Cualquier otra construcción de un sujeto político no apela a un principio de unidad en la nación. Mencionábamos al comienzo al ciudadano de la perspectiva liberal republicana, o al patriota desde una perspectiva coyuntural del nacionalismo. Cualquiera de estas interpelaciones políticas obedecen –o reposan– más en la figura del Estado que de la nación. Son propias de la política estatalista que, como tal, sucede a la nación. La novedad rescatada en América Latina –el originario– es, por el contrario, una identidad pre-política, pre-estatal y pre-nacional. Su anclaje social y político está en la comunidad que, en tanto tal, antecede a la nación. Por ende, nos acercamos a la idea que la búsqueda, la constitución y la interpelación a un ser nacional –singular decíamos– y a una identidad nacional –plural, o singular de una pluralidad el primero y plural de una singularidad el segundo–, es una “invención” de ese específico invento de la política latinoamericana que fue el populismo como modalidad e intento de conformar una hegemonía política.

¿Existe entonces un ser y una identidad nacional, o solo es un dispositivo político, certero y contundente, apto o necesario para el desarrollo de ciertos proyectos políticos? Una posible búsqueda de una respuesta requeriría entonces de pensar a la nación no como entidad abstracta de la política, sino como unidad histórica constituida y constituyente. ¿La nación, entonces, se constituyó desde un ser y una identidad nacional preexistentes a ella y que conforman su “alma” política? ¿La nación es la condición de posibilidad de un ser nacional que capta su esencia y se transforma en su legítima voz? ¿O la nación es solo un producto histórico de luchas que, una vez conformado, despliega en su seno múltiples sujetos que –entre otras luchas– necesitan apropiarse de ella en la forma de ser sus intérpretes puros, justos y leales a aquella historia?

No es la idea, por supuesto, el dar respuesta a estos interrogantes: una respuesta tal es imposible, no puede existir. La nación es historia. El ser o la identidad nacional es una interpretación libre de esa historia, por lo tanto puede tener muchos intérpretes, muchos relatos, muchas épicas y muchos símbolos. El denominador común de esos “muchos” es la imposibilidad del acuerdo. A su vez, esta imposibilidad valida a los muchos intérpretes de lo que es nación y lo que es nacional, intérpretes que ya son historia, o son actuales o vendrán.
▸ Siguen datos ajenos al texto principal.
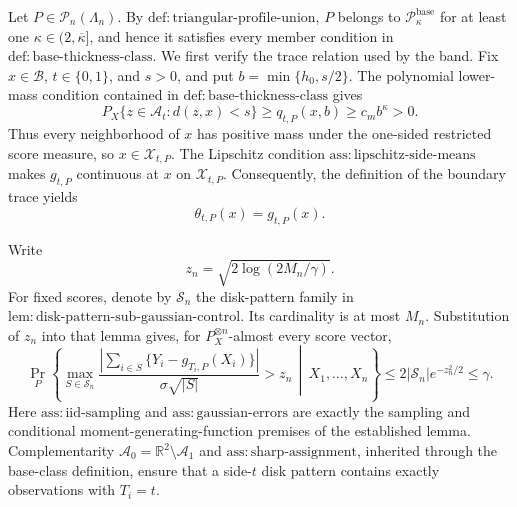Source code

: Let \(P\in\mathcal P_n(\Lambda_n)\).  By \(\mathrm{def:triangular\text{-}profile\text{-}union}\), \(P\) belongs to \(\mathcal P_{\kappa}^{\mathrm{base}}\) for at least one \(\kappa\in(2,\overline\kappa]\), and hence it satisfies every member condition in \(\mathrm{def:base\text{-}thickness\text{-}class}\).  We first verify the trace relation used by the band.  Fix \(x\in\mathcal B\), \(t\in\{0,1\}\), and \(s>0\), and put \(b=\min\{h_0,s/2\}\).  The polynomial lower-mass condition contained in \(\mathrm{def:base\text{-}thickness\text{-}class}\) gives
\[
 P_X\{z\in\mathcal A_t:d(z,x)<s\}
 \ge q_{t,P}(x,b)\ge c_m b^\kappa>0. \tag{1}
\]
Thus every neighborhood of \(x\) has positive mass under the one-sided restricted score measure, so \(x\in\mathcal X_{t,P}\).  The Lipschitz condition \(\mathrm{ass:lipschitz\text{-}side\text{-}means}\) makes \(g_{t,P}\) continuous at \(x\) on \(\mathcal X_{t,P}\).  Consequently, the definition of the boundary trace yields
\[
 \theta_{t,P}(x)=g_{t,P}(x). \tag{2}
\]

Write
\[
 z_n=\sqrt{2\log(2M_n/\gamma)}.
\]
For fixed scores, denote by \(\mathcal S_n\) the disk-pattern family in \(\mathrm{lem:disk\text{-}pattern\text{-}sub\text{-}gaussian\text{-}control}\).  Its cardinality is at most \(M_n\).  Substitution of \(z_n\) into that lemma gives, for \(P_X^{\otimes n}\)-almost every score vector,
\[
 \Pr_P\!\left\{\max_{S\in\mathcal S_n}
 \frac{\left|\sum_{i\in S}\{Y_i-g_{T_i,P}(X_i)\}\right|}
 {\sigma\sqrt{|S|}}>z_n
 \,\middle|\,X_1,\ldots,X_n\right\}
 \le 2|\mathcal S_n|e^{-z_n^2/2}\le\gamma. \tag{3}
\]
Here \(\mathrm{ass:iid\text{-}sampling}\) and \(\mathrm{ass:gaussian\text{-}errors}\) are exactly the sampling and conditional moment-generating-function premises of the established lemma.  Complementarity \(\mathcal A_0=\mathbb R^2\setminus\mathcal A_1\) and \(\mathrm{ass:sharp\text{-}assignment}\), inherited through the base-class definition, ensure that a side-\(t\) disk pattern contains exactly observations with \(T_i=t\).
En el desacuerdo está la posibilidad de esas existencias. En el desacuerdo está la política, señalaba Ranciere[2] y, en definitiva, en los desacuerdos por la verdad acerca de la esencia de lo nacional está la lucha que, como tal, es política. No hay una sola identidad nacional ni un solo ser nacional. Hay intentos por fundar la política en principios constitutivos irrenunciables, como principios y legitimantes como proyectos. Muchos de esos intentos fundacionales no reposan en un ser o una identidad nacional, pero el punto es el mismo: la lucha discursiva y simbólica por la verdad política, por el punto de origen indisoluble de una historia política que se proyecta una y otra vez. Una lucha que no tiene fin, pues pensar en aceptar una sola verdad es ponerle fin a la política, a la historia.
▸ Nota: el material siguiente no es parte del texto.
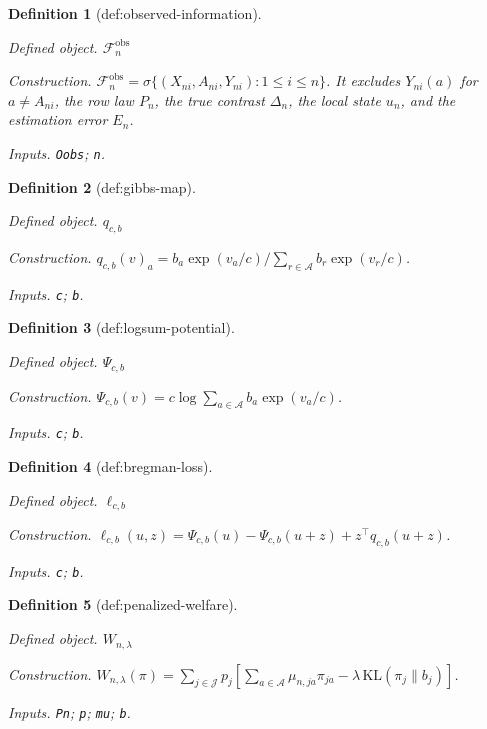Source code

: \documentclass{article}
\newtheorem{definition}{Definition}
\begin{document}
\begin{definition}[def:observed-information]\label{def:observed-information}
\par\smallskip\noindent\emph{Defined object.} \(\mathcal F_n^{\mathrm{obs}}\)
\par\smallskip\noindent\emph{Construction.} \(\mathcal F_n^{\mathrm{obs}}=\sigma\{(X_{ni},A_{ni},Y_{ni}):1\le i\le n\}\). It excludes \(Y_{ni}(a)\) for \(a\ne A_{ni}\), the row law \(P_n\), the true contrast \(\Delta_n\), the local state \(u_n\), and the estimation error \(E_n\).
\par\smallskip\noindent\emph{Inputs.} \texttt{Oobs}; \texttt{n}.
\end{definition}

\begin{definition}[def:gibbs-map]\label{def:gibbs-map}
\par\smallskip\noindent\emph{Defined object.} \(q_{c,b}\)
\par\smallskip\noindent\emph{Construction.} \(q_{c,b}(v)_a=b_a\exp(v_a/c)\big/\sum_{r\in\mathcal A}b_r\exp(v_r/c)\).
\par\smallskip\noindent\emph{Inputs.} \texttt{c}; \texttt{b}.
\end{definition}

\begin{definition}[def:logsum-potential]\label{def:logsum-potential}
\par\smallskip\noindent\emph{Defined object.} \(\Psi_{c,b}\)
\par\smallskip\noindent\emph{Construction.} \(\Psi_{c,b}(v)=c\log\sum_{a\in\mathcal A}b_a\exp(v_a/c)\).
\par\smallskip\noindent\emph{Inputs.} \texttt{c}; \texttt{b}.
\end{definition}

\begin{definition}[def:bregman-loss]\label{def:bregman-loss}
\par\smallskip\noindent\emph{Defined object.} \(\ell_{c,b}\)
\par\smallskip\noindent\emph{Construction.} \(\ell_{c,b}(u,z)=\Psi_{c,b}(u)-\Psi_{c,b}(u+z)+z^{\top}q_{c,b}(u+z)\).
\par\smallskip\noindent\emph{Inputs.} \texttt{c}; \texttt{b}.
\end{definition}

\begin{definition}[def:penalized-welfare]\label{def:penalized-welfare}
\par\smallskip\noindent\emph{Defined object.} \(W_{n,\lambda}\)
\par\smallskip\noindent\emph{Construction.} \(W_{n,\lambda}(\pi)=\sum_{j\in\mathcal J}p_j[\sum_{a\in\mathcal A}\mu_{n,ja}\pi_{ja}-\lambda\,\mathrm{KL}(\pi_j\|b_j)]\).
\par\smallskip\noindent\emph{Inputs.} \texttt{Pn}; \texttt{p}; \texttt{mu}; \texttt{b}.
\end{definition}
\end{document}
Paradoja, o aparente paradoja, de la historia. El ser nacional, como unidad fundante, verdadera y legítima de la nación y de un proyecto nacional, no existe ni puede existir en forma de una ontología política. Pero su invocación abstracta, discursiva, simbólica, es lo que constituye la real historia de una nación. En esa interpelación discursiva a la esencia de una historia se funda su materialidad, sus conflictos, sus consensos y sus nuevas luchas. En la búsqueda de lo inexistente reside la forma de lo existente: el patrimonio de la verdad política.

[1] Estas definiciones son parte de un artículo sobre populismo recientemente editado: “Situar (una vez más) el debate en torno a la cuestión del populismo”, en Revista de Ciencias Sociales, 17, Universidad Nacional de Quilmes, Otoño de 2010.

[2] Jacques Ranciere: El Desacuerdo. Buenos Aires, Paidós, 2004.